Hindu dharma is implicitly at odds with monotheistic intolerance. What is happening in India is a new historical awakening... Indian intellectuals, who want to be secure in their liberal beliefs, may not understand what is going on. But every other Indian knows precisely what is happening: deep down he knows that a larger response is emerging even if at times this response appears in his eyes to be threatening.

Wednesday, January 26, 2005

Is UPA Government anti-Hindu?

Anuradha Dutt

At a time, when the term secular in India seems largely to be equated with Hindu-baiting, much disquiet is being generated by some events that appear in the nature of an assault on the Sanatan Dharma. Whether by design or coincidence, after the ascent to power of the Congress-led UPA Government at the Centre, and the party in states like Andhra Pradesh and Karnataka, there has been an increase in Christian missionary activities in the south. Synchronous with this development is the offensive against the Kanchi peeth and its custodians, the senior and junior Shankaracharyas and their aides. These events, along with the revival of the Ayodhya demolition case against BJP President LK Advani and the UC Banerjee report on the Godhra disaster, fosters the impression that the present regime is anti-Hindu.

If its predecessor was seen by many to be selectively pursuing a communal agenda for political ends, the UPA Government has recoursed to the old game of majority bashing. Much to the dismay of their detractors, Hindus still comprise 80.5 per cent of the population, as per the 2001 census. Their numbers then totaled 827.5 million. Muslims, at 138.2 million, comprised 13.4 per cent, the second largest group but minuscule when compared to the majority community. The 24 million Christians were placed third, at 2.3 per cent. Sikhs, at 1.9 per cent, numbered 19 million. In view of this data, the civilisational ethos of the country remains overwhelmingly Hindu, despite most of the northeast and many tribals becoming Christian.

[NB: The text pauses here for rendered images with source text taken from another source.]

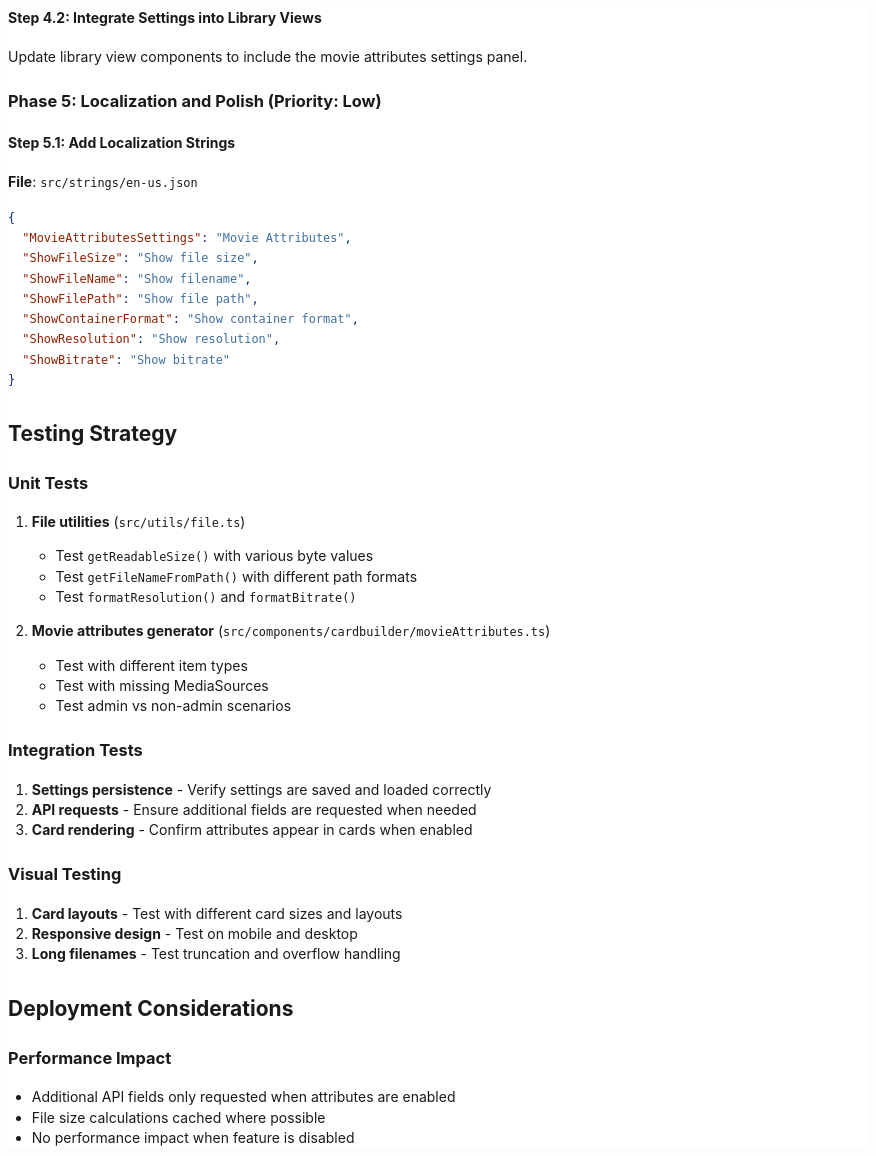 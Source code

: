 #### Step 4.2: Integrate Settings into Library Views
Update library view components to include the movie attributes settings panel.

### Phase 5: Localization and Polish (Priority: Low)

#### Step 5.1: Add Localization Strings
**File**: `src/strings/en-us.json`
```json
{
  "MovieAttributesSettings": "Movie Attributes",
  "ShowFileSize": "Show file size",
  "ShowFileName": "Show filename", 
  "ShowFilePath": "Show file path",
  "ShowContainerFormat": "Show container format",
  "ShowResolution": "Show resolution",
  "ShowBitrate": "Show bitrate"
}
```

## Testing Strategy

### Unit Tests
1. **File utilities** (`src/utils/file.ts`)
   - Test `getReadableSize()` with various byte values
   - Test `getFileNameFromPath()` with different path formats
   - Test `formatResolution()` and `formatBitrate()`

2. **Movie attributes generator** (`src/components/cardbuilder/movieAttributes.ts`)
   - Test with different item types
   - Test with missing MediaSources
   - Test admin vs non-admin scenarios

### Integration Tests
1. **Settings persistence** - Verify settings are saved and loaded correctly
2. **API requests** - Ensure additional fields are requested when needed
3. **Card rendering** - Confirm attributes appear in cards when enabled

### Visual Testing
1. **Card layouts** - Test with different card sizes and layouts
2. **Responsive design** - Test on mobile and desktop
3. **Long filenames** - Test truncation and overflow handling

## Deployment Considerations

### Performance Impact
- Additional API fields only requested when attributes are enabled
- File size calculations cached where possible
- No performance impact when feature is disabled
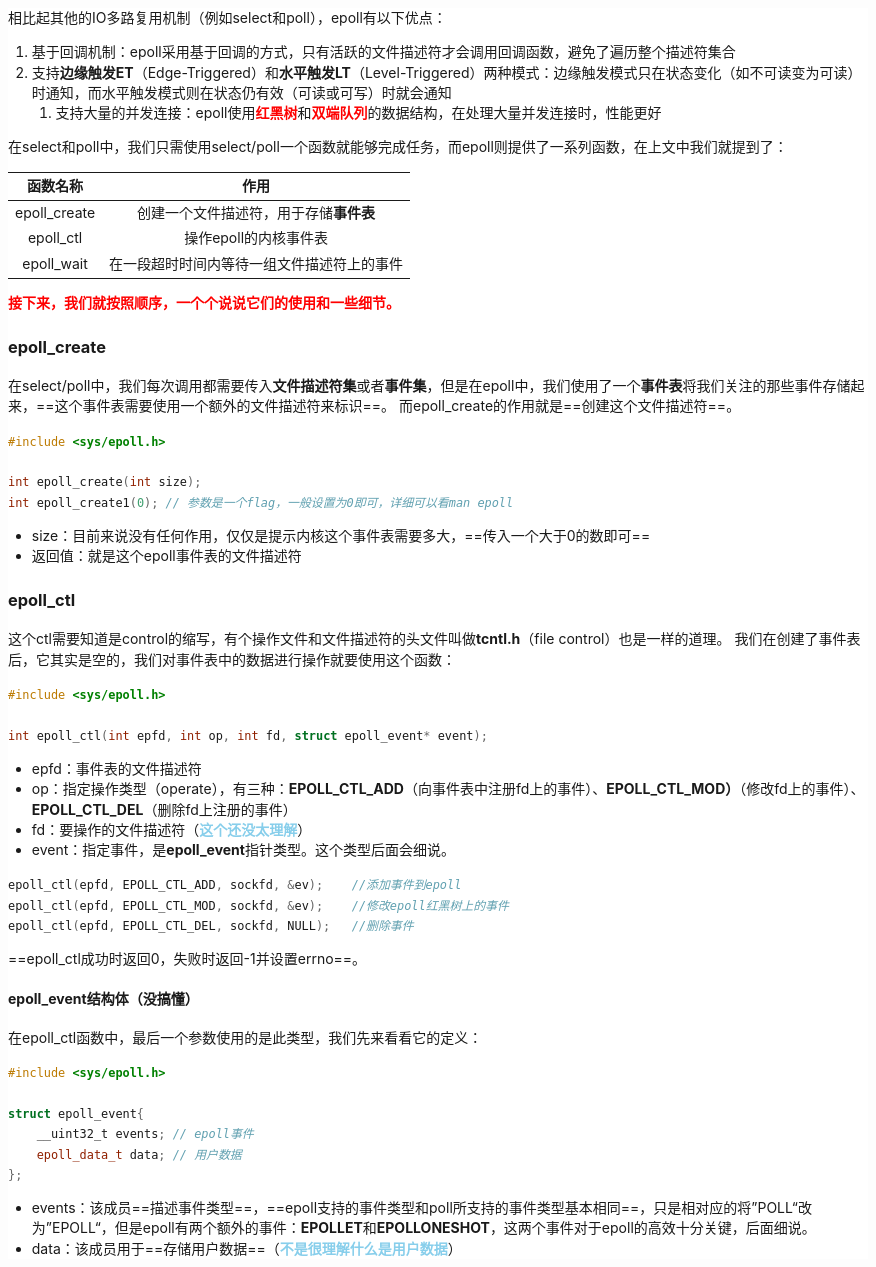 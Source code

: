 相比起其他的IO多路复用机制（例如select和poll），epoll有以下优点：
1. 基于回调机制：epoll采用基于回调的方式，只有活跃的文件描述符才会调用回调函数，避免了遍历整个描述符集合
2. 支持**边缘触发ET**（Edge-Triggered）和**水平触发LT**（Level-Triggered）两种模式：边缘触发模式只在状态变化（如不可读变为可读）时通知，而水平触发模式则在状态仍有效（可读或可写）时就会通知
	1. 支持大量的并发连接：epoll使用<font color="red"><b>红黑树</b></font>和<font color="red"><b>双端队列</b></font>的数据结构，在处理大量并发连接时，性能更好

在select和poll中，我们只需使用select/poll一个函数就能够完成任务，而epoll则提供了一系列函数，在上文中我们就提到了：

| 函数名称 | 作用 |
| :--: | :--: |
| epoll_create | 创建一个文件描述符，用于存储**事件表** |
| epoll_ctl | 操作epoll的内核事件表 |
| epoll_wait | 在一段超时时间内等待一组文件描述符上的事件 |

<font color="red"><b>接下来，我们就按照顺序，一个个说说它们的使用和一些细节。</b></font>

### epoll_create
在select/poll中，我们每次调用都需要传入**文件描述符集**或者**事件集**，但是在epoll中，我们使用了一个**事件表**将我们关注的那些事件存储起来，==这个事件表需要使用一个额外的文件描述符来标识==。
而epoll_create的作用就是==创建这个文件描述符==。
```cpp
#include <sys/epoll.h>

int epoll_create(int size);
int epoll_create1(0); // 参数是一个flag，一般设置为0即可，详细可以看man epoll
```
- size：目前来说没有任何作用，仅仅是提示内核这个事件表需要多大，==传入一个大于0的数即可==
- 返回值：就是这个epoll事件表的文件描述符

### epoll_ctl
这个ctl需要知道是control的缩写，有个操作文件和文件描述符的头文件叫做**tcntl.h**（file control）也是一样的道理。
我们在创建了事件表后，它其实是空的，我们对事件表中的数据进行操作就要使用这个函数：
```cpp
#include <sys/epoll.h>

int epoll_ctl(int epfd, int op, int fd, struct epoll_event* event);
```
- epfd：事件表的文件描述符
- op：指定操作类型（operate），有三种：**EPOLL_CTL_ADD**（向事件表中注册fd上的事件）、**EPOLL_CTL_MOD）**（修改fd上的事件）、**EPOLL_CTL_DEL**（删除fd上注册的事件）
- fd：要操作的文件描述符（<font color="skyblue"><b>这个还没太理解</b></font>）
- event：指定事件，是**epoll_event**指针类型。这个类型后面会细说。
```cpp
epoll_ctl(epfd, EPOLL_CTL_ADD, sockfd, &ev);    //添加事件到epoll
epoll_ctl(epfd, EPOLL_CTL_MOD, sockfd, &ev);    //修改epoll红黑树上的事件
epoll_ctl(epfd, EPOLL_CTL_DEL, sockfd, NULL);   //删除事件
```

==epoll_ctl成功时返回0，失败时返回-1并设置errno==。

#### epoll_event结构体（没搞懂）
在epoll_ctl函数中，最后一个参数使用的是此类型，我们先来看看它的定义：
```cpp
#include <sys/epoll.h>

struct epoll_event{
	__uint32_t events; // epoll事件
	epoll_data_t data; // 用户数据
};
```
- events：该成员==描述事件类型==，==epoll支持的事件类型和poll所支持的事件类型基本相同==，只是相对应的将”POLL“改为”EPOLL“，但是epoll有两个额外的事件：**EPOLLET**和**EPOLLONESHOT**，这两个事件对于epoll的高效十分关键，后面细说。
- data：该成员用于==存储用户数据==（<font color="skyblue"><b>不是很理解什么是用户数据</b></font>）
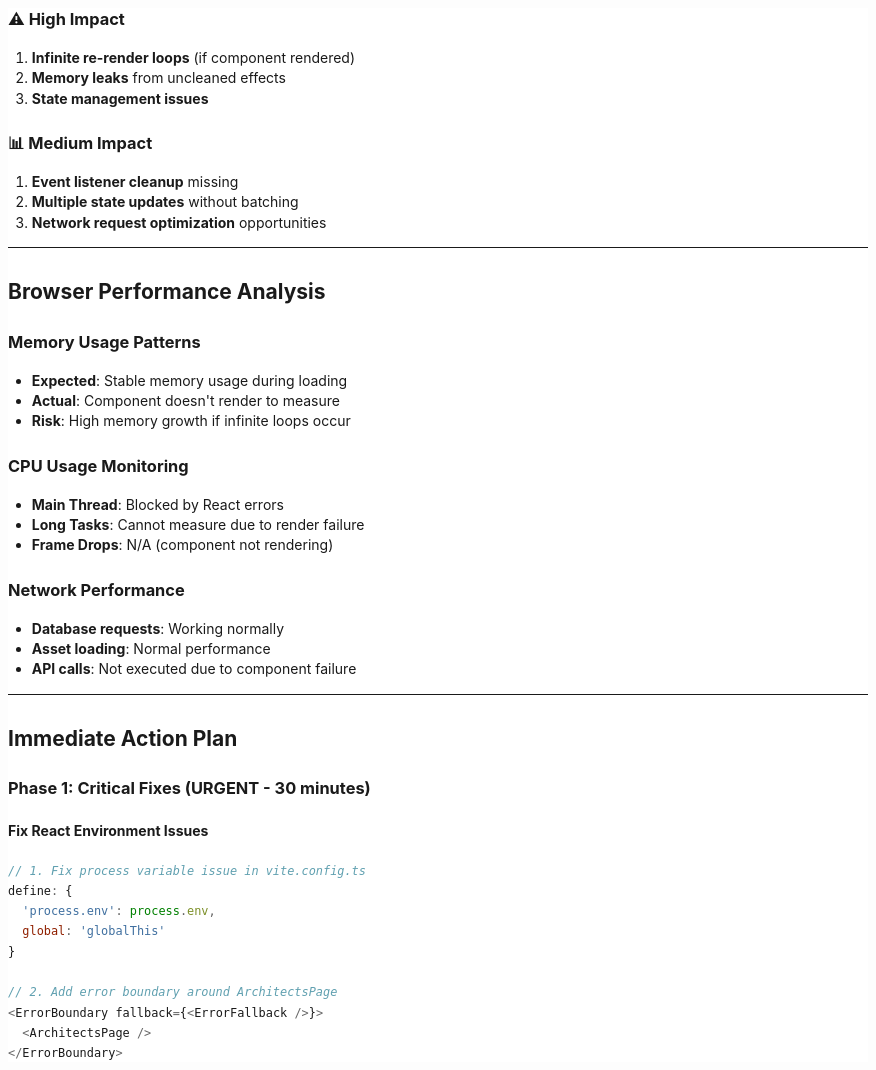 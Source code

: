 ### ⚠️ High Impact  
1. **Infinite re-render loops** (if component rendered)
2. **Memory leaks** from uncleaned effects
3. **State management issues**

### 📊 Medium Impact
1. **Event listener cleanup** missing
2. **Multiple state updates** without batching
3. **Network request optimization** opportunities

---

## Browser Performance Analysis

### Memory Usage Patterns
- **Expected**: Stable memory usage during loading
- **Actual**: Component doesn't render to measure
- **Risk**: High memory growth if infinite loops occur

### CPU Usage Monitoring  
- **Main Thread**: Blocked by React errors
- **Long Tasks**: Cannot measure due to render failure
- **Frame Drops**: N/A (component not rendering)

### Network Performance
- **Database requests**: Working normally
- **Asset loading**: Normal performance  
- **API calls**: Not executed due to component failure

---

## Immediate Action Plan

### Phase 1: Critical Fixes (URGENT - 30 minutes)

#### Fix React Environment Issues
```javascript
// 1. Fix process variable issue in vite.config.ts
define: {
  'process.env': process.env,
  global: 'globalThis'
}

// 2. Add error boundary around ArchitectsPage
<ErrorBoundary fallback={<ErrorFallback />}>
  <ArchitectsPage />
</ErrorBoundary>
```
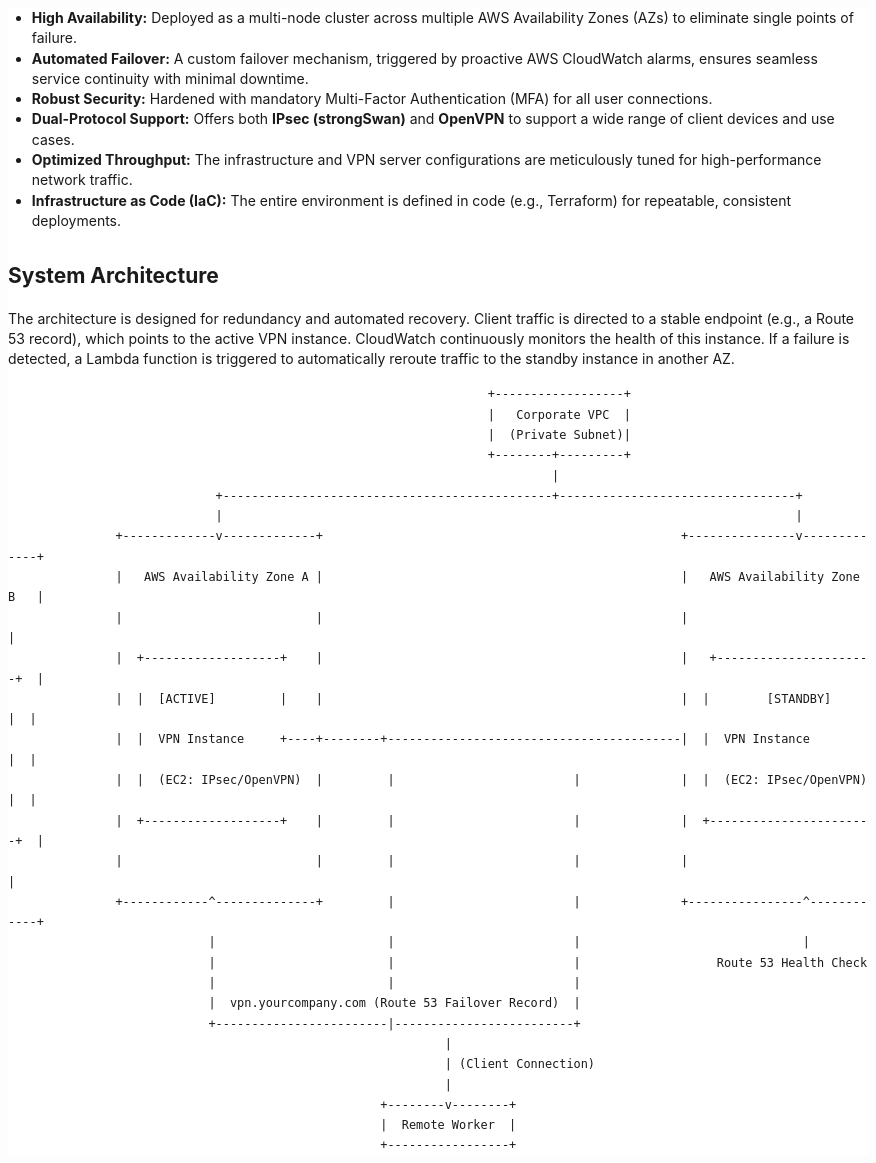 *   **High Availability:** Deployed as a multi-node cluster across multiple AWS Availability Zones (AZs) to eliminate single points of failure.
*   **Automated Failover:** A custom failover mechanism, triggered by proactive AWS CloudWatch alarms, ensures seamless service continuity with minimal downtime.
*   **Robust Security:** Hardened with mandatory Multi-Factor Authentication (MFA) for all user connections.
*   **Dual-Protocol Support:** Offers both **IPsec (strongSwan)** and **OpenVPN** to support a wide range of client devices and use cases.
*   **Optimized Throughput:** The infrastructure and VPN server configurations are meticulously tuned for high-performance network traffic.
*   **Infrastructure as Code (IaC):** The entire environment is defined in code (e.g., Terraform) for repeatable, consistent deployments.

## System Architecture

The architecture is designed for redundancy and automated recovery. Client traffic is directed to a stable endpoint (e.g., a Route 53 record), which points to the active VPN instance. CloudWatch continuously monitors the health of this instance. If a failure is detected, a Lambda function is triggered to automatically reroute traffic to the standby instance in another AZ.

```text
                                                                   +------------------+
                                                                   |   Corporate VPC  |
                                                                   |  (Private Subnet)|
                                                                   +--------+---------+
                                                                            |
                             +----------------------------------------------+---------------------------------+
                             |                                                                                |
               +-------------v-------------+                                                  +---------------v-------------+
               |   AWS Availability Zone A |                                                  |   AWS Availability Zone B   |
               |                           |                                                  |                             |
               |  +-------------------+    |                                                  |   +----------------------+  |
               |  |  [ACTIVE]         |    |                                                  |  |        [STANDBY]      |  |
               |  |  VPN Instance     +----+--------+-----------------------------------------|  |  VPN Instance         |  |
               |  |  (EC2: IPsec/OpenVPN)  |         |                         |              |  |  (EC2: IPsec/OpenVPN) |  |
               |  +-------------------+    |         |                         |              |  +-----------------------+  |
               |                           |         |                         |              |                             |
               +------------^--------------+         |                         |              +----------------^------------+
                            |                        |                         |                               |
                            |                        |                         |                   Route 53 Health Check
                            |                        |                         |
                            |  vpn.yourcompany.com (Route 53 Failover Record)  |
                            +------------------------|-------------------------+
                                                             |
                                                             | (Client Connection)
                                                             |
                                                    +--------v--------+
                                                    |  Remote Worker  |
                                                    +-----------------+

```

Yet, there is good reason to believe that there is no one at the helm to take care of the interests of Hindus, or feel their pain when their beliefs or gurus are assailed. The two top positions in the Indian state - those of President and Prime Minister - are currently occupied by non-Hindus. The UPA chairperson's religious affiliation remains ambiguous, since Ms Sonia Gandhi was born a Roman Catholic and presumably nurtures sentiments for her natal faith. Andhra Pradesh Chief Minister YS Rajasekhara Reddy being Christian, he could not have been expected to rush to the Shankaracharya, Sri Jayendra Saraswati's aid when the Tamil Nadu police arrested him in his state.

The Centre's communist allies have made a career out of zealously guarding minority interests, however recondite, while its Bihari socialist component, the RJD, survives on Muslim-OBC support. They both thrive on populism, that challenges the status quo. The disturbing conclusion is that the ruling coalition's policies are subversive in the context of the dominant ethos.

Two events, in particular, fuel suspicion of a hidden design to alter India's religious and cultural identity. The first is the rapid descent of Christian missionaries in tsunami-hit areas in the south, and their shameful attempts to trade charity for conversions among the victims of the natural disaster. A January 24 report of Rediff on the Net is edifying. The writer, at the site of temporary shelters, built for tsunami victims in Pattancherry village in Nagapattinam, witnessed "a minor scuffle in a corner" between some inmates and a Christian priest and two nuns. The former were resisting the missionaries' attempts to convert them. Eventually, the three were forced to leave the place.

Elsewhere, said the reporter, the locals complained to the police that a missionary group had taken away their belongings and the relief they had got from NGOs and the Government, which they had kept inside the temple. There was immense anger over the effort to capitalise on their misfortune. At Karakkalmedu village in Karaikkal, for instance, the fact that they had survived the disaster had led to a resurgence of faith in local Hindus. Their faith in their goddess was stronger than before.

The second such episode concerns the American evangelist Benny Hinn's healing mission in Bangalore, that saw Chief Minister Dharam Singh gracing the event with his presence. Either the Chief Minister was in need of the preacher's intercession himself, or had been instructed to attend the jamboree. There could be no other reason for Karnataka's political supremo to take time out of his busy schedule to give his seal of approval to an exercise, aimed against Hindu idolatry. Why the evangelist was allowed the freedom to launch such an attack begs an answer. It was left to the media to highlight his excesses and force his hasty exit from the country.

As its indifference, if not hostility, to the majority community's feelings becomes evident, the Congress and its allies may soon have to brave Hindu anger.